Turhan Çömez, “Bilinmeyen değişimi destekleyen vatan hainidir” diyerek sorunun ciddiyetini gösterdi.
Yukarıdaki suallerin cevabı verilmeden, halkını onayı alınmadan, kontrol edilememiş ve edilemeyecek bir BMM’sinde konuşulması, muhalefetin birlik olmasına engel olur ve birlik olmamak büyük risk taşır. Bu riski alma hakkı hiçbir partiye verilmemiştir. İstenenin ne olduğu açıklıkla, kesinlikle belli olmadan, muhalefet ön planda olmamalı, uzak ve temkinli olmalıdır. Eğer bu yanlışlar devam ederse seçime kadar bu olaylar işin içine karışmamış olsa bile, muhalefette birlik olmayacak ve CHP’nin kendi başına seçim kazanması imkânsız olacaktır.
Kayıpları geri kazanmak için yapması gereken soruların cevabını almaktır: Önce federal bir yapı, sonra da ayrılmak mı istiyorlar, sorun, öğrenin!
Özgür Bey, açıkça sorunuz, bu ülke size bir kurtarıcı olarak sarılmaya hazır. Sorgulamak sızın hak ve sorumluluğunuz, halkımızın da sizden beklediği açık olmanız. İstedikleri nedir? Ayrılmak mı? Bilelim!
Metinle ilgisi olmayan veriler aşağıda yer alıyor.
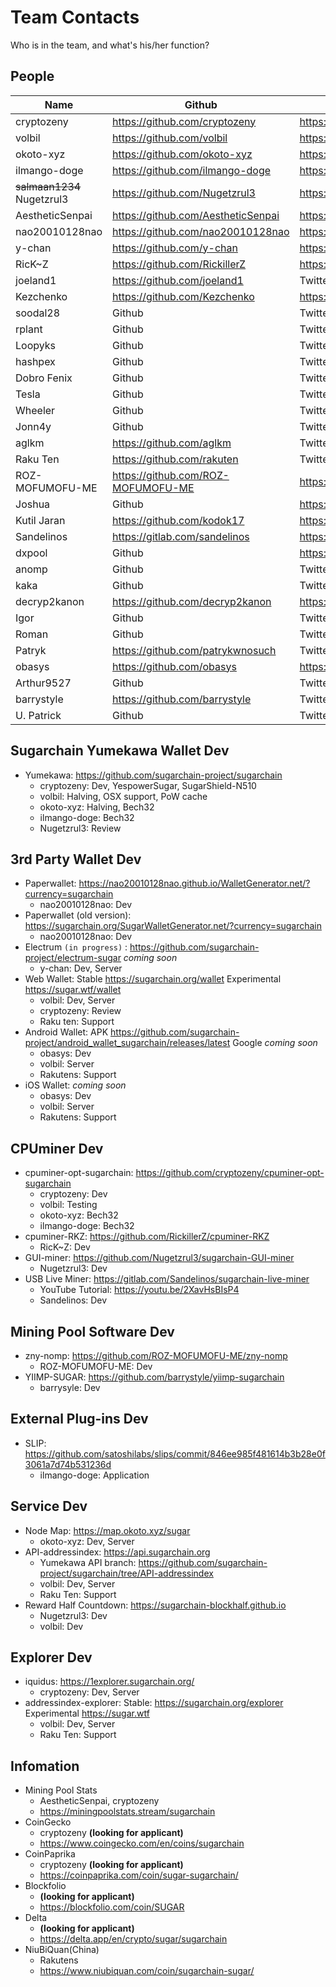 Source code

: # Team Contacts
Who is in the team, and what's his/her function?


## People
Name | Github | Twitter | Keybase | 
--|--|--|--| 
cryptozeny | https://github.com/cryptozeny | https://twitter.com/cryptozeny | https://keybase.io/cryptozeny | 
volbil | https://github.com/volbil | https://twitter.com/volbil | https://keybase.io/volbil | 
okoto-xyz | https://github.com/okoto-xyz | https://twitter.com/okoto_xyz | Keybase | 
ilmango-doge | https://github.com/ilmango-doge | https://twitter.com/ilmango_doge | https://keybase.io/ilmang0 | 
~~salmaan1234~~ Nugetzrul3 | https://github.com/Nugetzrul3 | https://twitter.com/SNagoormira | https://keybase.io/nugetzrul3 | 
AestheticSenpai | https://github.com/AestheticSenpai | https://twitter.com/AestheticSenpa1 | Keybase | 
nao20010128nao | https://github.com/nao20010128nao | https://twitter.com/2ndLesmi | Keybase | 
y-chan | https://github.com/y-chan | https://twitter.com/Xperia_Build_Y | Keybase | 
RicK~Z | https://github.com/RickillerZ | https://twitter.com/RickillerZ | Keybase | 
joeland1 | https://github.com/joeland1 | Twitter | Keybase | 
Kezchenko | https://github.com/Kezchenko | https://twitter.com/16bitbastard | Keybase | 
soodal28 | Github | Twitter | Keybase | 
rplant | Github | Twitter | Keybase | 
Loopyks | Github | Twitter | Keybase | 
hashpex | Github | Twitter | Keybase | 
Dobro Fenix | Github | Twitter | Keybase | 
Tesla | Github | Twitter | https://keybase.io/teslasesla | 
Wheeler | Github | Twitter | Keybase | 
Jonn4y | Github | Twitter | Keybase | 
aglkm | https://github.com/aglkm | Twitter | Keybase | 
Raku Ten | https://github.com/rakuten | Twitter | Keybase | 
ROZ-MOFUMOFU-ME | https://github.com/ROZ-MOFUMOFU-ME | https://twitter.com/ROZ_mofumofu_me | Keybase | 
Joshua | Github | https://twitter.com/MiningLoud | Keybase | 
Kutil Jaran | https://github.com/kodok17 | https://twitter.com/echo_agoes | Keybase | 
Sandelinos | https://gitlab.com/sandelinos | https://twitter.com/Sandelinos144 | Keybase | 
dxpool | Github | https://twitter.com/DxPool3 | Keybase | 
anomp | Github | Twitter | Keybase | 
kaka | Github | Twitter | Keybase | 
decryp2kanon | https://github.com/decryp2kanon | https://twitter.com/decryp2kanon | https://keybase.io/decryp2kanon | 
Igor | Github | Twitter | Keybase | 
Roman | Github | Twitter | Keybase | 
Patryk | https://github.com/patrykwnosuch | Twitter | Keybase | 
obasys | https://github.com/obasys | https://twitter.com/basystiuk | Keybase | 
Arthur9527 | Github | Twitter | Keybase | 
barrystyle | https://github.com/barrystyle | Twitter | Keybase | 
U. Patrick | Github | Twitter | Keybase | 


## Sugarchain Yumekawa Wallet Dev
  - Yumekawa: https://github.com/sugarchain-project/sugarchain
    * cryptozeny: Dev, YespowerSugar, SugarShield-N510
    * volbil: Halving, OSX support, PoW cache
    * okoto-xyz: Halving, Bech32
    * ilmango-doge: Bech32
    * Nugetzrul3: Review


## 3rd Party Wallet Dev
  - Paperwallet: https://nao20010128nao.github.io/WalletGenerator.net/?currency=sugarchain
    * nao20010128nao: Dev
  - Paperwallet (old version): https://sugarchain.org/SugarWalletGenerator.net/?currency=sugarchain
    * nao20010128nao: Dev
  - Electrum `(in progress)` : https://github.com/sugarchain-project/electrum-sugar *coming soon*
    * y-chan: Dev, Server
  - Web Wallet: Stable https://sugarchain.org/wallet Experimental https://sugar.wtf/wallet
    * volbil: Dev, Server
    * cryptozeny: Review
    * Raku ten: Support
  - Android Wallet: APK https://github.com/sugarchain-project/android_wallet_sugarchain/releases/latest Google *coming soon*
    * obasys: Dev
    * volbil: Server
    * Rakutens: Support
  - iOS Wallet: *coming soon*
    * obasys: Dev
    * volbil: Server
    * Rakutens: Support


## CPUminer Dev
  - cpuminer-opt-sugarchain: https://github.com/cryptozeny/cpuminer-opt-sugarchain
    * cryptozeny: Dev
    * volbil: Testing
    * okoto-xyz: Bech32
    * ilmango-doge: Bech32
  - cpuminer-RKZ: https://github.com/RickillerZ/cpuminer-RKZ
    * RicK~Z: Dev
  - GUI-miner: https://github.com/Nugetzrul3/sugarchain-GUI-miner
    * Nugetzrul3: Dev
  - USB Live Miner: https://gitlab.com/Sandelinos/sugarchain-live-miner
    * YouTube Tutorial: https://youtu.be/2XavHsBIsP4
    * Sandelinos: Dev


## Mining Pool Software Dev
  - zny-nomp: https://github.com/ROZ-MOFUMOFU-ME/zny-nomp
    * ROZ-MOFUMOFU-ME: Dev
  - YIIMP-SUGAR: https://github.com/barrystyle/yiimp-sugarchain
    * barrysyle: Dev

## External Plug-ins Dev
  - SLIP: https://github.com/satoshilabs/slips/commit/846ee985f481614b3b28e0f3061a7d74b531236d
    * ilmango-doge: Application


## Service Dev
  - Node Map: https://map.okoto.xyz/sugar
    * okoto-xyz: Dev, Server
  - API-addressindex: https://api.sugarchain.org
    * Yumekawa API branch: https://github.com/sugarchain-project/sugarchain/tree/API-addressindex
    * volbil: Dev, Server
    * Raku Ten: Support
  - Reward Half Countdown: https://sugarchain-blockhalf.github.io
    * Nugetzrul3: Dev
    * volbil: Dev


## Explorer Dev
  - iquidus: https://1explorer.sugarchain.org/
    * cryptozeny: Dev, Server
  - addressindex-explorer: Stable: https://sugarchain.org/explorer Experimental https://sugar.wtf
    * volbil: Dev, Server
    * Raku Ten: Support


## Infomation
  - Mining Pool Stats
    * AestheticSenpai, cryptozeny
    * https://miningpoolstats.stream/sugarchain
  - CoinGecko
    * cryptozeny **(looking for applicant)**
    * https://www.coingecko.com/en/coins/sugarchain
  - CoinPaprika
    * cryptozeny **(looking for applicant)**
    * https://coinpaprika.com/coin/sugar-sugarchain/
  - Blockfolio
    * **(looking for applicant)**
    * https://blockfolio.com/coin/SUGAR
  - Delta
    * **(looking for applicant)**
    * https://delta.app/en/crypto/sugar/sugarchain
  - NiuBiQuan(China)
    * Rakutens
    * https://www.niubiquan.com/coin/sugarchain-sugar/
Ancak bu kadar açık olur ve gerçekleri açıklığa kavuşturursanız, başarılı yola geri dönebilirsiniz. Yapmazsanız Cumhuriyet bitecektir ve sebebi de siz olacaksınız. Zâten şimdiki yolda devam ederseniz iktidarın suçlu olarak sizi göstereceği açıktır.
Gerçeklerle yüzleşin, idareyi maslahat kimseye yaramaz. Ne size ne de ülkeye!
Kürt kökenli kardeşlerim, ülkemizde kimse bana Gürcü / Çerkez olduğum için, sana da Kürt olduğun için ayrılım yapmıyor. Bu ülkede ikimiz de özgürüz.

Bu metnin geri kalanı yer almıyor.